The Trump administration has been very clear about its desire to dismantle the nation’s plan to reduce the pollution that causes climate change. The administration has said nothing about whether it will similarly dismantle policies to deal with the inevitable impacts of climate change, like natural disasters.
Like it or not, the Trump administration can’t avoid natural disasters, which are projected to get worse because of climate change. Smart policies that can lower the amount of damage are appealing to people of all political persuasions—even climate deniers. As a result, these policies could avoid the chopping block.
One idea that may survive is a proposal from the Federal Emergency Management Agency (FEMA) that would encourage states to reduce their vulnerability to natural disasters like floods, wildfires, and coastal storms.
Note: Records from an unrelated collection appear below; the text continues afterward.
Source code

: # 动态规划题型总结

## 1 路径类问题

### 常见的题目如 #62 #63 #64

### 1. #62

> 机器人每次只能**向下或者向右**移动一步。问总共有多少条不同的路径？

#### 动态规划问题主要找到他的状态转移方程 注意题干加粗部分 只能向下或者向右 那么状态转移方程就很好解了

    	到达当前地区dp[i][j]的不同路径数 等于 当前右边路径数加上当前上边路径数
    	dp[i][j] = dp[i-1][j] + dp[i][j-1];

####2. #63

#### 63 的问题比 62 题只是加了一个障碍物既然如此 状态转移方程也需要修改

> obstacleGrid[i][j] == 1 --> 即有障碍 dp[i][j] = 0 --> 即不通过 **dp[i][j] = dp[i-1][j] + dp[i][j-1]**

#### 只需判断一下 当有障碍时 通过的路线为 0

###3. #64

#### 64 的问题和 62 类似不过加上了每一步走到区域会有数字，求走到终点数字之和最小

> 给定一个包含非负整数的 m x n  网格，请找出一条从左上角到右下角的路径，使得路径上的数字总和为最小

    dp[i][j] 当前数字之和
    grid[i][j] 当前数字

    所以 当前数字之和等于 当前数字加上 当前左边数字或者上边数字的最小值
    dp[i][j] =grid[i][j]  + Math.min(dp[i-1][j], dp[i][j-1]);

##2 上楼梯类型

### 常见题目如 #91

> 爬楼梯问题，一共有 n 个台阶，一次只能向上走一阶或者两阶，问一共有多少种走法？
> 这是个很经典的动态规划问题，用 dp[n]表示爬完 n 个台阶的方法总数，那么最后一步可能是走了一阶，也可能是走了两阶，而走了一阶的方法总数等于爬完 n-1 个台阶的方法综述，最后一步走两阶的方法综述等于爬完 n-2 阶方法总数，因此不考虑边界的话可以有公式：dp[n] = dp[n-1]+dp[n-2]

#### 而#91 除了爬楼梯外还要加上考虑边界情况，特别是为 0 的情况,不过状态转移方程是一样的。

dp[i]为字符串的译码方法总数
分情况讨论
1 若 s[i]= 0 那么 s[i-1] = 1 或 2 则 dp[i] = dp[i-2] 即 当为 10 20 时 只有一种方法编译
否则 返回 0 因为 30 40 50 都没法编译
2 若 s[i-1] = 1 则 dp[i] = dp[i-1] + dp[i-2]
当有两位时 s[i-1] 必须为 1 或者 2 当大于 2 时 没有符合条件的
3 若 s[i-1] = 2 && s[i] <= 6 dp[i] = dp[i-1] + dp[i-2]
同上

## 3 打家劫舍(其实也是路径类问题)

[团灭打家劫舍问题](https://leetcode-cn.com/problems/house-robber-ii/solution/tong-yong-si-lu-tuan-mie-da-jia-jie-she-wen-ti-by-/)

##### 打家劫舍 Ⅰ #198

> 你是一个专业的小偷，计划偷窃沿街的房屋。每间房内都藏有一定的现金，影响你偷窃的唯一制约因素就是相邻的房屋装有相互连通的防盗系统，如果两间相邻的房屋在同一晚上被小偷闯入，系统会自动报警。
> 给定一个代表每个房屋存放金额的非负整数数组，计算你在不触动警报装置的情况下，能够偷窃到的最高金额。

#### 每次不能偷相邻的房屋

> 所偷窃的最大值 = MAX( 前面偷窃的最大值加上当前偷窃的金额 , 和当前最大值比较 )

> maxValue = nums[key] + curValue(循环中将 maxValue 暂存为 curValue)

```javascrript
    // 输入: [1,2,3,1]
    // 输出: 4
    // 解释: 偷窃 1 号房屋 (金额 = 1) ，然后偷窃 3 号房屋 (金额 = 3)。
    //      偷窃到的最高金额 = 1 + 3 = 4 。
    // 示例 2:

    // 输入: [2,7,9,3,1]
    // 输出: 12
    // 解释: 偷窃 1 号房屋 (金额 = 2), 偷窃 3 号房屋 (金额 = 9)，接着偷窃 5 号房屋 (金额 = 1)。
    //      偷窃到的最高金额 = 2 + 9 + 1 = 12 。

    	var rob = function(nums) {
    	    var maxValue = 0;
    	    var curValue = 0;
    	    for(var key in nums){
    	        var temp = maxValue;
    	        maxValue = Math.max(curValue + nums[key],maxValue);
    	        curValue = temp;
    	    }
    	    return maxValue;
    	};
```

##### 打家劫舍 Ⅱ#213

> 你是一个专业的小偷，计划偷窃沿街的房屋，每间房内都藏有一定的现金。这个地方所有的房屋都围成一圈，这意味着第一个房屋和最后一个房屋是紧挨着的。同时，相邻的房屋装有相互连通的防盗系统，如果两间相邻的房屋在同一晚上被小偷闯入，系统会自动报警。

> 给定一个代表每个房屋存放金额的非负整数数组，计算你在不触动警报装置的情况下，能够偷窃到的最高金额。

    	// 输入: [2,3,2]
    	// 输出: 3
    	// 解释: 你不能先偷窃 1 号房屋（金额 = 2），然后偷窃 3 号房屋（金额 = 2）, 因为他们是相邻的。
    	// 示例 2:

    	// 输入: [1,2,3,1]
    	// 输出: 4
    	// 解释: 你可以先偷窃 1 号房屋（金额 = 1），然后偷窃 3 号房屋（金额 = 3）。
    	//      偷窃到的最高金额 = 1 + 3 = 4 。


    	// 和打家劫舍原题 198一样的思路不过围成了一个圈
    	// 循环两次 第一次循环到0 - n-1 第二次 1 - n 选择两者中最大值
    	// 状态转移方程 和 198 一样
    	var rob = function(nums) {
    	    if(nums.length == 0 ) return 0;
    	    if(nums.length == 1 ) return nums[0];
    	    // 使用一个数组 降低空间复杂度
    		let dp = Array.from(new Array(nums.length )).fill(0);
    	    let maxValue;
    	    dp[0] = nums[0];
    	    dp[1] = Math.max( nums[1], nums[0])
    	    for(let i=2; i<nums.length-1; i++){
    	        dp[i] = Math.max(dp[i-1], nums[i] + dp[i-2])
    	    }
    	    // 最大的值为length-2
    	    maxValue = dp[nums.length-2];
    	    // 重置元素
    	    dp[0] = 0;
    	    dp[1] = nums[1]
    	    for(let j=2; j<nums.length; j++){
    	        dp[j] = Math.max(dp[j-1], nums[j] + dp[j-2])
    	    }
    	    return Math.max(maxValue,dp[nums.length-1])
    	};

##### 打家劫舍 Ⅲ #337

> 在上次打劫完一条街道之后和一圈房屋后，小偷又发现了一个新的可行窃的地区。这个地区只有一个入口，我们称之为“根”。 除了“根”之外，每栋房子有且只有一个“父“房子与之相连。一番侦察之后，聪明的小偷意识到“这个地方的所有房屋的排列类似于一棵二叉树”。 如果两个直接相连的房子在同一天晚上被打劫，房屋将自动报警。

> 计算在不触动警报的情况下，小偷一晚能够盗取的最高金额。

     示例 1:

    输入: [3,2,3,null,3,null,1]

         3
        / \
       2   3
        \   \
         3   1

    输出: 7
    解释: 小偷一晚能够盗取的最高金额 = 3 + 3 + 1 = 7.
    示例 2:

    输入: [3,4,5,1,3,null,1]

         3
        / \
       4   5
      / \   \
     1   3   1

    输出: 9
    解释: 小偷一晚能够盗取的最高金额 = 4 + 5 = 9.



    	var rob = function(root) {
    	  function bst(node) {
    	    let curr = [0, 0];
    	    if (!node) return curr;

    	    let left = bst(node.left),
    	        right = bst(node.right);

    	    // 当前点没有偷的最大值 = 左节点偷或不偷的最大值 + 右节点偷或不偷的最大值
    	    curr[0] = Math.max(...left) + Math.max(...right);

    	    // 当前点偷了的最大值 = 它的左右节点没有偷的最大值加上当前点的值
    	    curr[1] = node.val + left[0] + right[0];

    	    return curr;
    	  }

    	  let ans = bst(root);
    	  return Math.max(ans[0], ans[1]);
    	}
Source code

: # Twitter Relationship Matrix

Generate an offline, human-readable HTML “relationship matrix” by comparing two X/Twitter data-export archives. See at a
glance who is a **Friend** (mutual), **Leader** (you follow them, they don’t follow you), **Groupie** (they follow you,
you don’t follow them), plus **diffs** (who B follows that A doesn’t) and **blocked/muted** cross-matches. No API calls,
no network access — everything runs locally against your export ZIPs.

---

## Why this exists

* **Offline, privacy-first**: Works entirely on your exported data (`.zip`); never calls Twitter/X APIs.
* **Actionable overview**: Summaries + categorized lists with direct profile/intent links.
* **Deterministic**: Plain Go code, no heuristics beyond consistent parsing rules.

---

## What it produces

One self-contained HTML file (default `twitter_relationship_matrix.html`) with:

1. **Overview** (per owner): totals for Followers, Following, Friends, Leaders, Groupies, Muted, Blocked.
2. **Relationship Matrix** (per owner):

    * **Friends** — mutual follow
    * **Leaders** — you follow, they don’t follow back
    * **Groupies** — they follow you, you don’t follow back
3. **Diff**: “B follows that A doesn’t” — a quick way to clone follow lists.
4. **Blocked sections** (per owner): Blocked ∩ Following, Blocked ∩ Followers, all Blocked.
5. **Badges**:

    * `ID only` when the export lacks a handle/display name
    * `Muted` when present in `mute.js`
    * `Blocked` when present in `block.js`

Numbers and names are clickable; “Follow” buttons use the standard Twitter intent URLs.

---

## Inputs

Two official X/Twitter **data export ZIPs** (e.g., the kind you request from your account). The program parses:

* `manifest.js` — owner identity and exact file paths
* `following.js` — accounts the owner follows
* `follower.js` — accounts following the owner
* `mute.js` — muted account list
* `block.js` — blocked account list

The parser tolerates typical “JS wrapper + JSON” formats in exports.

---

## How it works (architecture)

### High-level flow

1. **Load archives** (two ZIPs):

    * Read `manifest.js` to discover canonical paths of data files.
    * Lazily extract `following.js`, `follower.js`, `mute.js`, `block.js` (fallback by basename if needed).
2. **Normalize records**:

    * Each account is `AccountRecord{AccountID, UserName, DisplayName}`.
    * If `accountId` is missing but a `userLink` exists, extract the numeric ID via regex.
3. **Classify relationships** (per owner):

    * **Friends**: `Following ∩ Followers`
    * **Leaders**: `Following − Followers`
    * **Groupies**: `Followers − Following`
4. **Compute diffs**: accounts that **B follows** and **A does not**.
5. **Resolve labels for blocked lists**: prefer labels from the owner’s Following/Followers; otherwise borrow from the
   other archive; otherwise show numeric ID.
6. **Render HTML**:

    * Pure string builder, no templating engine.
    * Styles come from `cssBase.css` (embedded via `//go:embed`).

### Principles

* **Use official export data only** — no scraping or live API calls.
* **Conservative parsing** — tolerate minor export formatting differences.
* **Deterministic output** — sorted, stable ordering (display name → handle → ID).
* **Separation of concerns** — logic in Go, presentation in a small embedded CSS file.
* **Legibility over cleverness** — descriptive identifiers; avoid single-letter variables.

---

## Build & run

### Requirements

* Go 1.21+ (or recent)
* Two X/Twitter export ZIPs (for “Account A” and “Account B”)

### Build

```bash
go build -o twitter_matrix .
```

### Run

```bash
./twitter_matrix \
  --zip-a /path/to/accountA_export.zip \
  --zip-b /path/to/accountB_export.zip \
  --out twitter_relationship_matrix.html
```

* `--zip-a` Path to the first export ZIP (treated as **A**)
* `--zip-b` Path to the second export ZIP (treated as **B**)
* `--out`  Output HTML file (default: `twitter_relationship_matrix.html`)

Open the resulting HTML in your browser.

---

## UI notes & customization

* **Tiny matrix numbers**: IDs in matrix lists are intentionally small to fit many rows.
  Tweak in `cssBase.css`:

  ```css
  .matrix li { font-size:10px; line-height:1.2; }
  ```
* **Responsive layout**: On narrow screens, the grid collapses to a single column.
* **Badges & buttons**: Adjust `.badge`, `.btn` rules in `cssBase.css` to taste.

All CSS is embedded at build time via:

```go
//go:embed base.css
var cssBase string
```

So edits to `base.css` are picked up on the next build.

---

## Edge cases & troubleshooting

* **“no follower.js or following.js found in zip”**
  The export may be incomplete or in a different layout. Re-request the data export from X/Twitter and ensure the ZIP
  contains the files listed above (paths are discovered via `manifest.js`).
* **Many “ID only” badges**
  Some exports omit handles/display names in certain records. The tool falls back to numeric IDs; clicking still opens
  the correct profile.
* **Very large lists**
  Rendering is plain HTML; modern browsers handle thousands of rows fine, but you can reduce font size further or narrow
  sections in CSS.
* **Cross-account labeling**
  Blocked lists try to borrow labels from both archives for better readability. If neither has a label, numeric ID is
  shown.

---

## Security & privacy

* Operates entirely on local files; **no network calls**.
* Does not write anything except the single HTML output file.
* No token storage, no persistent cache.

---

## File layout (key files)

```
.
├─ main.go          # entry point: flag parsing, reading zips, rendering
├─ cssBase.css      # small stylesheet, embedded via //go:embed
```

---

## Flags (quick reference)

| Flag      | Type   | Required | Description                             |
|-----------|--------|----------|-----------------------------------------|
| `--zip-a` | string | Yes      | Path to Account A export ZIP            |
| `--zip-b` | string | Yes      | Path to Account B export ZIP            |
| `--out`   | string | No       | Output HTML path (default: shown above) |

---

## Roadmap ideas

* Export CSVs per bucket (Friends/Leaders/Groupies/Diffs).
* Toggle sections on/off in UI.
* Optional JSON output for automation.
The proposal is known as a “disaster deductible.” It would work just like your health or auto insurance deductible. Before your insurance company picks up the bill, you are personally responsible for some portion of the cost, and that portion may be higher if you are at greater risk of an accident, for instance.
Under FEMA’s disaster deductible, states would have to cover their fair share of disaster expenses before federal taxpayers help pick up the tab. States could lower their deductible by lowering their potential for costly damages. They could do this by adopting better controls on coastal and floodplain development, improving building codes, making their infrastructure more resilient or taking other actions which foster greater resiliency to natural disasters. States that are smarter and safer will pay a lower deductible, just like a safe driver pays less than one who drives dangerously.
This is a good idea and one that has support from groups across the political spectrum. In a story that appeared in Bloomberg, a Vice President of the conservative Heritage Foundation who served on President Trump’s transition team said, "If you’re a good-government person, there’s a lot of common sense in this," adding that the deductible idea is, "fiscally responsible and politically feasible."
This isn’t the only climate-related policy on which environmentalists, fiscal conservatives, and others agree. Federal flood protection standards are another one. Updated in 2015, these standards require federal agencies to factor in an additional margin of safety when funding construction projects like schools, hospitals, police and fire stations, and water treatment plants. In coastal areas, future projections of sea level rise should also be taken into account, so federal taxpayers don’t get stuck paying for a facility that goes under water.
The President would be wise to let these good ideas move ahead. He’s wrong when it comes to cutting the Clean Power Plan and other measures to combat the causes of climate change. And he’ll be doubly wrong if he also cuts policies that prepare us for the impacts of climate change.